Upgrades from driver emulators to synthetic hardware drivers to minimize legacy support
Faster VM deployment (approximately half the time)[11]
Internet Information Services 8.5: Support for logging to Event Tracing for Windows and the ability to log any request/response headers. To improve scalability, if IIS is configured with 100 or more web sites, by default it will not automatically start any of them. Alongside this, a new "Idle Worker Process Page-Out" configuration option has been added to application pools to instruct Windows to page-out the process if it has been idle for the idle time-out period (by default, 20 minutes).[12]
Server Message Block: Performance and event logging quality improvements, support for Hyper-V Live Migration over SMB, bandwidth prioritization management, and the ability to remove SMB 1.0 support[13]

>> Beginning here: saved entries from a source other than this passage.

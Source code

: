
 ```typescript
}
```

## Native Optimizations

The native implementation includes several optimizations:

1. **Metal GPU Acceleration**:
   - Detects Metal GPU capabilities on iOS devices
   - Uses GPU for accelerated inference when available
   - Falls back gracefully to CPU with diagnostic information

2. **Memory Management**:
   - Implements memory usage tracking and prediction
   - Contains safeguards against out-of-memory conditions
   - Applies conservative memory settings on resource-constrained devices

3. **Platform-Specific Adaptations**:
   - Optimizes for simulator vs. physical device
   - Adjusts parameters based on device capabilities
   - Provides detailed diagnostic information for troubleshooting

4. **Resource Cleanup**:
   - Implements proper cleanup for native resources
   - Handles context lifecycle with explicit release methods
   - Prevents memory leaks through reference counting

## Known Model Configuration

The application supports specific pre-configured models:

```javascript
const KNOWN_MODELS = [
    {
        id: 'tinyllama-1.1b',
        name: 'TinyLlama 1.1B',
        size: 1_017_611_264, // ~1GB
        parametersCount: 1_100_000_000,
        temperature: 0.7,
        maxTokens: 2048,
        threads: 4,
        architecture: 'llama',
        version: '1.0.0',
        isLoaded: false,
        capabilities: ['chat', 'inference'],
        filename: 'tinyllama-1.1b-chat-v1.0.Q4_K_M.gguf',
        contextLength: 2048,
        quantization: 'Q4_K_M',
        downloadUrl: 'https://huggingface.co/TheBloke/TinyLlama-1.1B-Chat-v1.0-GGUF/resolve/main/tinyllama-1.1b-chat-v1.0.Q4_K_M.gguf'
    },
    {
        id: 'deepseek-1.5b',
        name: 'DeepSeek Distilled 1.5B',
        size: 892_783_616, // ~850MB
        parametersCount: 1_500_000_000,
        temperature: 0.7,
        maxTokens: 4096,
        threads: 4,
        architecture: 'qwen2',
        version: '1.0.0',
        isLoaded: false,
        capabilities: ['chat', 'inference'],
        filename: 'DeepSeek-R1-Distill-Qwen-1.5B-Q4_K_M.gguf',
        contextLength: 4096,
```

IP Address Management (IPAM): Extended to support role-based access control, allowing for fine-grained control over which users can view or change configurations for DHCP reservations, scopes, IP address blocks, DNS resource records, etc. Additionally, IPAM can integrate with System Center Virtual Machine Manager 2012 R2 to have coordinated IP policy across both physical and virtual environments. The IPAM database can be stored in a SQL Server instance instead of Windows Internal Database.[16]

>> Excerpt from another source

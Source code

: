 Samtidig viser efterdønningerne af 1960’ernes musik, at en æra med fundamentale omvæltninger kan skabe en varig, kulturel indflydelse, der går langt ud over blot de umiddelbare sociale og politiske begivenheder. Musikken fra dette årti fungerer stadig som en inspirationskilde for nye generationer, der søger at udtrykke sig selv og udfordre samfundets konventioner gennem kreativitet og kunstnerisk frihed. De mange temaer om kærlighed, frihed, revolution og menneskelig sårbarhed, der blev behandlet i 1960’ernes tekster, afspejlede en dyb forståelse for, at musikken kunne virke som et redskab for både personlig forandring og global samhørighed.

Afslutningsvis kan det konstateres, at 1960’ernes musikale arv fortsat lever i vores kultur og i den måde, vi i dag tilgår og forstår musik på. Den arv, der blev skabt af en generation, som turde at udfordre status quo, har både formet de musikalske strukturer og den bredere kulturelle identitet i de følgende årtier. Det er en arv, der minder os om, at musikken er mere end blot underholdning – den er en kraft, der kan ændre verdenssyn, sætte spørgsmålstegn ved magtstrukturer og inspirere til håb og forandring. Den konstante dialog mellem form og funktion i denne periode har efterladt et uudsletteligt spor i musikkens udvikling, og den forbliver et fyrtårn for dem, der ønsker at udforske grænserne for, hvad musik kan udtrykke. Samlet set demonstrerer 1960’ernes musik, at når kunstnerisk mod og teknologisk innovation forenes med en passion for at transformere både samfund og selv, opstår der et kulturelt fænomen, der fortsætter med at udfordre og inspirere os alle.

Group Policy has a new "Policy Cache" setting which allows domain-joined machines to store a copy of the group policy settings on the client machine and, depending on the speed of access to the domain controller, use those at startup time instead of waiting for the policy settings to download. This can improve startup times on machines that are disconnected from the company network.[17] New Group Policy settings have been added to cover new features in Windows 8.1 and Internet Explorer 11, such as enabling/disabling SPDY/3 support, configuring start screen layouts, and detecting phone numbers in web pages.[18]
TLS support is extended to support RFC5077, "Transport Layer Security (TLS) Session Resumption without Server-Side State", which improves performance of long-running TLS-secured connections that need to reconnect due to session expiration.

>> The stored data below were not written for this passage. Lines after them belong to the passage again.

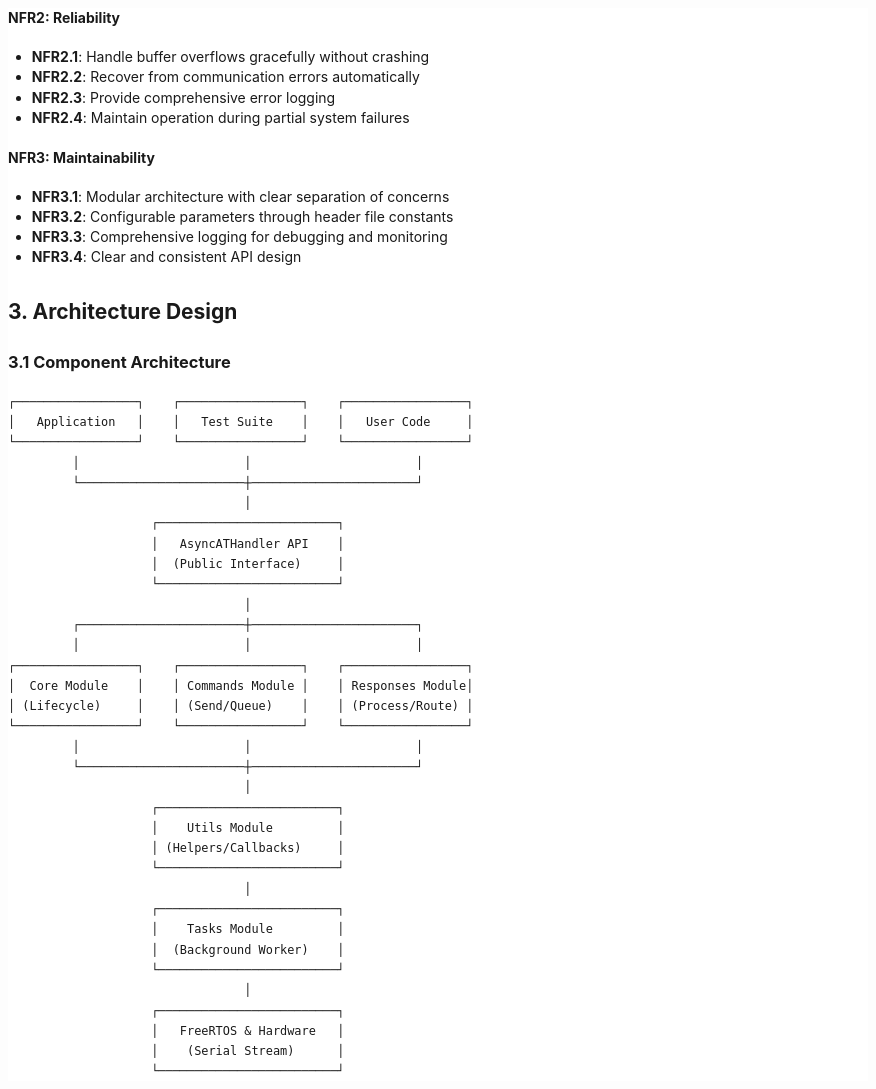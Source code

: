 #### NFR2: Reliability
- **NFR2.1**: Handle buffer overflows gracefully without crashing
- **NFR2.2**: Recover from communication errors automatically
- **NFR2.3**: Provide comprehensive error logging
- **NFR2.4**: Maintain operation during partial system failures

#### NFR3: Maintainability
- **NFR3.1**: Modular architecture with clear separation of concerns
- **NFR3.2**: Configurable parameters through header file constants
- **NFR3.3**: Comprehensive logging for debugging and monitoring
- **NFR3.4**: Clear and consistent API design

## 3. Architecture Design

### 3.1 Component Architecture

```
┌─────────────────┐    ┌─────────────────┐    ┌─────────────────┐
│   Application   │    │   Test Suite    │    │   User Code     │
└─────────────────┘    └─────────────────┘    └─────────────────┘
         │                       │                       │
         └───────────────────────┼───────────────────────┘
                                 │
                    ┌─────────────────────────┐
                    │   AsyncATHandler API    │
                    │  (Public Interface)     │
                    └─────────────────────────┘
                                 │
         ┌───────────────────────┼───────────────────────┐
         │                       │                       │
┌─────────────────┐    ┌─────────────────┐    ┌─────────────────┐
│  Core Module    │    │ Commands Module │    │ Responses Module│
│ (Lifecycle)     │    │ (Send/Queue)    │    │ (Process/Route) │
└─────────────────┘    └─────────────────┘    └─────────────────┘
         │                       │                       │
         └───────────────────────┼───────────────────────┘
                                 │
                    ┌─────────────────────────┐
                    │    Utils Module         │
                    │ (Helpers/Callbacks)     │
                    └─────────────────────────┘
                                 │
                    ┌─────────────────────────┐
                    │    Tasks Module         │
                    │  (Background Worker)    │
                    └─────────────────────────┘
                                 │
                    ┌─────────────────────────┐
                    │   FreeRTOS & Hardware   │
                    │    (Serial Stream)      │
                    └─────────────────────────┘
```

Hyper-V role and Hyper-V management console are added to the Essentials edition.[19]
ReFS gained support for alternate data streams and automatic error-correction on parity spaces.[21]
Editions
According to the Windows Server 2012 R2 datasheet published on May 31, 2013, there are four editions of this operating system: Foundation, Essentials, Standard and Datacenter.[22] As with Windows Server 2012, the Datacenter and Standard editions are feature-identical, varying only based on licensing (particularly licensing of virtual instances). The Essentials edition has the same features as the Datacenter and Standard products, with some restrictions.[23]
Support lifecycle
Microsoft originally planned to end mainstream support for Windows Server 2012 and Windows Server 2012 R2 on January 9, 2018, with extended support ending on January 10, 2023. In order to provide customers the standard transition lifecycle timeline, Microsoft extended Windows Server 2012 and 2012 R2 support in March 2017 by 9 months. Windows Server 2012 reached the end of mainstream support on October 9, 2018 and entered the extended support phase, which ended on October 10, 2023.[24][25][26]
Microsoft announced in July 2021 that they will distribute paid Extended Security Updates for volume licensed editions of Windows Server 2012 and Windows Server 2012 R2 for up to 3 years after the end of extended support.[27] For Windows Server 2012 and Windows Server 2012 R2, these updates will last until October 13, 2026. This will mark the final end of all security updates for the Windows NT 6.2 product line after 14 years, 2 months and 12 days and will also mark the final end of all security updates for the Windows NT 6.3 product line after 13 years, 1 month and 16 days.